> Prompt:
Copy out the lines of the records below, and only those lines, from the one with "- [x] **Test 5**: Register" through the one with "- [x] **Test 8**: Form", exactly as they appear.
-- The data follows --
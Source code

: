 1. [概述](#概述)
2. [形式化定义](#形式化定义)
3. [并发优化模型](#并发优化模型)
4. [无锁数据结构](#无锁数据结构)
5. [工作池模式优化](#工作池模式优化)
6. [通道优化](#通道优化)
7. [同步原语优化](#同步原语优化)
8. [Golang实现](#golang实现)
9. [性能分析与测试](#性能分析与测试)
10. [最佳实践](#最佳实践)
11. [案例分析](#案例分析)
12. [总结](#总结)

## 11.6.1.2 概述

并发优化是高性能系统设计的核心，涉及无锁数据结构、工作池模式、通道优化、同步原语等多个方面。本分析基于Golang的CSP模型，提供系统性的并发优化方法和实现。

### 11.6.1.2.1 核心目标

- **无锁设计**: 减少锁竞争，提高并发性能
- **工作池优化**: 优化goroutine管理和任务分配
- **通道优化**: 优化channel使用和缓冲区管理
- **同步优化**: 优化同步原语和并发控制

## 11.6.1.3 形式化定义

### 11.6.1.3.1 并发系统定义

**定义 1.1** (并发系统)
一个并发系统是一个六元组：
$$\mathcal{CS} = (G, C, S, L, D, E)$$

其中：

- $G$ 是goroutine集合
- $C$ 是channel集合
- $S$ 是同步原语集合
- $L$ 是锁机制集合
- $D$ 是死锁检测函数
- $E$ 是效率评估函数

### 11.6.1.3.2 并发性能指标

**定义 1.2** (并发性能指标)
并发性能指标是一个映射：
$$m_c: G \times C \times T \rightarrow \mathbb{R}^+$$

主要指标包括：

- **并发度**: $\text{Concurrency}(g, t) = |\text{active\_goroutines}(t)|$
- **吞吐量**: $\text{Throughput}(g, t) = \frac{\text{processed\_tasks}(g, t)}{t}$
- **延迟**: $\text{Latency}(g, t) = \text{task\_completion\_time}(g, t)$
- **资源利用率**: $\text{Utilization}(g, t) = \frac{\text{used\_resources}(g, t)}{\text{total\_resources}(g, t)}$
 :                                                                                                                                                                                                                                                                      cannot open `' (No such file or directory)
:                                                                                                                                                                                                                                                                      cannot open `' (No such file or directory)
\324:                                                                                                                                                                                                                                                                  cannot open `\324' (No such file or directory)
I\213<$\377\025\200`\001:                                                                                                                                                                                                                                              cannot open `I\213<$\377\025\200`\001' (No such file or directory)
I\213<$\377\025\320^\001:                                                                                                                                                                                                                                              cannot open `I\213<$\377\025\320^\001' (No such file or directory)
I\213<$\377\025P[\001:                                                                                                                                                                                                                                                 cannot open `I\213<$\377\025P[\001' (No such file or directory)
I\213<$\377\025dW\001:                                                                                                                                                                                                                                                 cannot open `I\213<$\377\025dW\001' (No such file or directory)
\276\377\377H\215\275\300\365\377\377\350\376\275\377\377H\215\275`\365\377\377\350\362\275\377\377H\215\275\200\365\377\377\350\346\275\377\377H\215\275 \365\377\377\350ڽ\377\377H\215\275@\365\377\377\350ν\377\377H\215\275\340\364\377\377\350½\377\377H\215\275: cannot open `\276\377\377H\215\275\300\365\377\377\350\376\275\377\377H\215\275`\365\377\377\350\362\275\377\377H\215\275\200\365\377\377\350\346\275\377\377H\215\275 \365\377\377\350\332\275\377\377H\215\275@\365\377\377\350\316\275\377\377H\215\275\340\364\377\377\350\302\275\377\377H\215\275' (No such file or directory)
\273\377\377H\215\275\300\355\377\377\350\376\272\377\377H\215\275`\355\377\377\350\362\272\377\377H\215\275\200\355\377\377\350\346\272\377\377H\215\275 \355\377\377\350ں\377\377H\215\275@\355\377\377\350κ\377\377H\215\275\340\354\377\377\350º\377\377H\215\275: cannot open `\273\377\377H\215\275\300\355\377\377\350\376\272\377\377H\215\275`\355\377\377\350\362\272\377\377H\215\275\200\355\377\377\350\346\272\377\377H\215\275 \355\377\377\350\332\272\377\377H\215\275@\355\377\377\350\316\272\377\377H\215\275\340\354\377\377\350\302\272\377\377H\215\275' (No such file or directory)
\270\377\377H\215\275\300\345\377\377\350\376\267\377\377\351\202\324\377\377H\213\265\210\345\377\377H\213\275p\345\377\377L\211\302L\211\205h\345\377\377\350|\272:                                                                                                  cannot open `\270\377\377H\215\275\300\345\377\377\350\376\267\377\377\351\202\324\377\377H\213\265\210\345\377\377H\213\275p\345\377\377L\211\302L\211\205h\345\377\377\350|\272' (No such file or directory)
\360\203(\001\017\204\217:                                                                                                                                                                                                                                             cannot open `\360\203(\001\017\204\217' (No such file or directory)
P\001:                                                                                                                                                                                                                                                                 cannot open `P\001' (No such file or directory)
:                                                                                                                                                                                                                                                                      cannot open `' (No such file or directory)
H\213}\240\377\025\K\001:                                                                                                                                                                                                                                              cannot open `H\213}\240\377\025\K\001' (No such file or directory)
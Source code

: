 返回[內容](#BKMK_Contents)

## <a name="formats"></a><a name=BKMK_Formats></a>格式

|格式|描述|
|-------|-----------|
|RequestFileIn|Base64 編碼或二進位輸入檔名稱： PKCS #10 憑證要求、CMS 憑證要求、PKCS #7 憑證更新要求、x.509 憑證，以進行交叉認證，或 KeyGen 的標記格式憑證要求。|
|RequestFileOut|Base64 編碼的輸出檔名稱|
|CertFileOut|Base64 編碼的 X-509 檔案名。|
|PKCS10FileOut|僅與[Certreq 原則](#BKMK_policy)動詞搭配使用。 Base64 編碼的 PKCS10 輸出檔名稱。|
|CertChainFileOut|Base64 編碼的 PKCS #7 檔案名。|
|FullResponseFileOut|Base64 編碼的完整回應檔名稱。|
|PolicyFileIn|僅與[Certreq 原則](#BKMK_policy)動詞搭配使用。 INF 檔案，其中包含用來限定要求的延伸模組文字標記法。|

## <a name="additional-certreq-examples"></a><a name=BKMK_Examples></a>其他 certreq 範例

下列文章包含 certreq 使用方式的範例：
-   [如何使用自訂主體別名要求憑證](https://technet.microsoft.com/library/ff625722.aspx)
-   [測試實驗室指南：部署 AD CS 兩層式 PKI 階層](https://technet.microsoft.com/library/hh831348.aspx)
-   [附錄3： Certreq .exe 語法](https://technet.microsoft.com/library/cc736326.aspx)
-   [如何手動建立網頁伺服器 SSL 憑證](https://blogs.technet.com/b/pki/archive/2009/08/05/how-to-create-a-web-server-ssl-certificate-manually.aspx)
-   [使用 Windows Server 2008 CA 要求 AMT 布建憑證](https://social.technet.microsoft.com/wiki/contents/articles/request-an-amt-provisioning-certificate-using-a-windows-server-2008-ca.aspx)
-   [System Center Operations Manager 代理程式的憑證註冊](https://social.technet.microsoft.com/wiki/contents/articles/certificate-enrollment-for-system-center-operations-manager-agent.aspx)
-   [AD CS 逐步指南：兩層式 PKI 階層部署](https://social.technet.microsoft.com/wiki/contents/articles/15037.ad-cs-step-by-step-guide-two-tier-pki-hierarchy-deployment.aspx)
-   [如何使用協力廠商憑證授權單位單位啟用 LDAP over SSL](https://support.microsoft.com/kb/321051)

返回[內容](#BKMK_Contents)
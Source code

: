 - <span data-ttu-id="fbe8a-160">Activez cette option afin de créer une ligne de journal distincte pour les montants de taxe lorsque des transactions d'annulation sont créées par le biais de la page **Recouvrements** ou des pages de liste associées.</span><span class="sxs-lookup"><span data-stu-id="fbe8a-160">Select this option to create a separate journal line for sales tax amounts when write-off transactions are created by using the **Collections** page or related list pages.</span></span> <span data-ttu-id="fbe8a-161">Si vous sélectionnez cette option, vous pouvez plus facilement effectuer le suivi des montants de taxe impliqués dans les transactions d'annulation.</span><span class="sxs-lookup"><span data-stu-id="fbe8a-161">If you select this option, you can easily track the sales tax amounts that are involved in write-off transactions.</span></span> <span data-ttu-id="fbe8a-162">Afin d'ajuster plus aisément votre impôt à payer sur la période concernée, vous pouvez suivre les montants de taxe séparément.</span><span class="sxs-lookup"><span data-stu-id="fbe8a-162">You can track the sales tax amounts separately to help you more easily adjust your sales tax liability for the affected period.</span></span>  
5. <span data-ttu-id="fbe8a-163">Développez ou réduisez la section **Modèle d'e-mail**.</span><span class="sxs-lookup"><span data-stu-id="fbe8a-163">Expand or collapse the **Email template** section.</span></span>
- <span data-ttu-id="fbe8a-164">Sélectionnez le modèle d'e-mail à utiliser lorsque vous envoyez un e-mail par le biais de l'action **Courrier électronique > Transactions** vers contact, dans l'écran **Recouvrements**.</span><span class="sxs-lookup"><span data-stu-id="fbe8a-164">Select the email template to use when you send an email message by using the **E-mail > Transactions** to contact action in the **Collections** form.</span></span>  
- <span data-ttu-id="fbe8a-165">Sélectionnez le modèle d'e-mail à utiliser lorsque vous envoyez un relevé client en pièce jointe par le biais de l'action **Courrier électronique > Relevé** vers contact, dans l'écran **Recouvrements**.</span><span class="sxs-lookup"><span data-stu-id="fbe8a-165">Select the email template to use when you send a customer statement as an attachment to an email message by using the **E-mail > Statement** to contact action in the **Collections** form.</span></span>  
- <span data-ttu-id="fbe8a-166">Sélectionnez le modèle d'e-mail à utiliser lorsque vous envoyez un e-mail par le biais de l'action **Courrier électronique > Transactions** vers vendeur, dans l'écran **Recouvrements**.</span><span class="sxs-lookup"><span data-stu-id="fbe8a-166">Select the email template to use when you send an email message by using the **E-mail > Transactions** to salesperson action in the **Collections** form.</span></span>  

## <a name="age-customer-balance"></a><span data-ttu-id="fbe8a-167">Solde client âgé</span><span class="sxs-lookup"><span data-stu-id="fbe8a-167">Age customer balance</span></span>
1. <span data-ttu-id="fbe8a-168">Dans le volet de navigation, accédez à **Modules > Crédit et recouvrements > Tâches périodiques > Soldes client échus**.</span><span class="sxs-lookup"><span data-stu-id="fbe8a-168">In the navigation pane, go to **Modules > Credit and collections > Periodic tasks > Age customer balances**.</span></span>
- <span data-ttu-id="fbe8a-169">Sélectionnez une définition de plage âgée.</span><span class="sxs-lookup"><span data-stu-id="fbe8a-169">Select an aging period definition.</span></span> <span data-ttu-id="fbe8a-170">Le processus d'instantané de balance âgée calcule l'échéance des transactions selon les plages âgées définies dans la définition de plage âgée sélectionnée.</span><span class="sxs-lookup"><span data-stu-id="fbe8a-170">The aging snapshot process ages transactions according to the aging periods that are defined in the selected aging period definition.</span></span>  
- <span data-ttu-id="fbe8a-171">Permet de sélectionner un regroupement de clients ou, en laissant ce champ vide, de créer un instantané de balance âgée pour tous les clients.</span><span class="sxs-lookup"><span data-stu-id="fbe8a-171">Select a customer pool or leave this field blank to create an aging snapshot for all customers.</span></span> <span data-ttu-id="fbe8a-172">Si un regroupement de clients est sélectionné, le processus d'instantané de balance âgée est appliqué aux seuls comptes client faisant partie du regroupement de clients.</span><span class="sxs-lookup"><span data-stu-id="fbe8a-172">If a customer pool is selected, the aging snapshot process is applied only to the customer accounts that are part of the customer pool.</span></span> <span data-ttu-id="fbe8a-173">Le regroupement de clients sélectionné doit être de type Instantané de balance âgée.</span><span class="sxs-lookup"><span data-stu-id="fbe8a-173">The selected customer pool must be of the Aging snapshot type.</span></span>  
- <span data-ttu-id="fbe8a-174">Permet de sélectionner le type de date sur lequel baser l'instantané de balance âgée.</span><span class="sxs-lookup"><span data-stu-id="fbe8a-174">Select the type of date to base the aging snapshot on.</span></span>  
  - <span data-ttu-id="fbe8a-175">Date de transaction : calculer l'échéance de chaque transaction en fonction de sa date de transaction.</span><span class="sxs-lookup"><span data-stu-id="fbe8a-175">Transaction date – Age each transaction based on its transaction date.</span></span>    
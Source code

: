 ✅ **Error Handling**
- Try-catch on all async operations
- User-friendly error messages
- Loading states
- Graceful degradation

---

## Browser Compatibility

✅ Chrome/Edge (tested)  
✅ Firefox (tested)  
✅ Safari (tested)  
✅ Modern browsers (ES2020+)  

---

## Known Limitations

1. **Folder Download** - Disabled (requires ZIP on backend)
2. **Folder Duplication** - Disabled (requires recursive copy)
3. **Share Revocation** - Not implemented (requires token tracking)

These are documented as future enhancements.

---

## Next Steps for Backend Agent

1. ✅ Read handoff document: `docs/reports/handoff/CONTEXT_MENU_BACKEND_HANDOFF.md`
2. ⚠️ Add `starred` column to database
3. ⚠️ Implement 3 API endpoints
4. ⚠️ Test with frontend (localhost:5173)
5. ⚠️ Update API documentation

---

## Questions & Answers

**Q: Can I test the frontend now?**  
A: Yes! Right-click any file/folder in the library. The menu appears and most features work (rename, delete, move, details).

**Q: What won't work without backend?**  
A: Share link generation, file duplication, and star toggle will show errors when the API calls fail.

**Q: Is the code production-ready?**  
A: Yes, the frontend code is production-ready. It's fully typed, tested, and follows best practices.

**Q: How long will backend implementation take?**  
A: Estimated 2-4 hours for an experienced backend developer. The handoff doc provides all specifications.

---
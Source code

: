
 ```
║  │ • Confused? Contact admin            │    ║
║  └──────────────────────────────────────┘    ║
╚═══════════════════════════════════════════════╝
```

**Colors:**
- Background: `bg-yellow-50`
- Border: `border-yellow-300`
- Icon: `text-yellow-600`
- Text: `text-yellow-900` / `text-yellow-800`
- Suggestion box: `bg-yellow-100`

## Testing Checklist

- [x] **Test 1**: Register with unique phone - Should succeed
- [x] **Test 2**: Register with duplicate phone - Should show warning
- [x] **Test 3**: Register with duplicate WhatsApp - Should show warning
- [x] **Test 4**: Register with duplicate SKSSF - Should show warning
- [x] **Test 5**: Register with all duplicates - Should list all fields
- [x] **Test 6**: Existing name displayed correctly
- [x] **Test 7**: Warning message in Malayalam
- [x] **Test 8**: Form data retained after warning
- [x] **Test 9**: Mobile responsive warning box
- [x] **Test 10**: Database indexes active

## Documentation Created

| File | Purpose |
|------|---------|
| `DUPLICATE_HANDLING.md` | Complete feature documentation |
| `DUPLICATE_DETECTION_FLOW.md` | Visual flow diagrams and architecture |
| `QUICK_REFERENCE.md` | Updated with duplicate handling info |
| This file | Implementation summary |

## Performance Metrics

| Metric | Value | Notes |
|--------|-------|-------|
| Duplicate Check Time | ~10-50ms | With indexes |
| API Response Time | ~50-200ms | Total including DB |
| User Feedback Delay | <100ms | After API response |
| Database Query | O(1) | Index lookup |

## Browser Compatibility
-- The data concluded --
> Exercise response:
- [x] **Test 5**: Register with all duplicates - Should list all fields
- [x] **Test 6**: Existing name displayed correctly
- [x] **Test 7**: Warning message in Malayalam
- [x] **Test 8**: Form data retained after warning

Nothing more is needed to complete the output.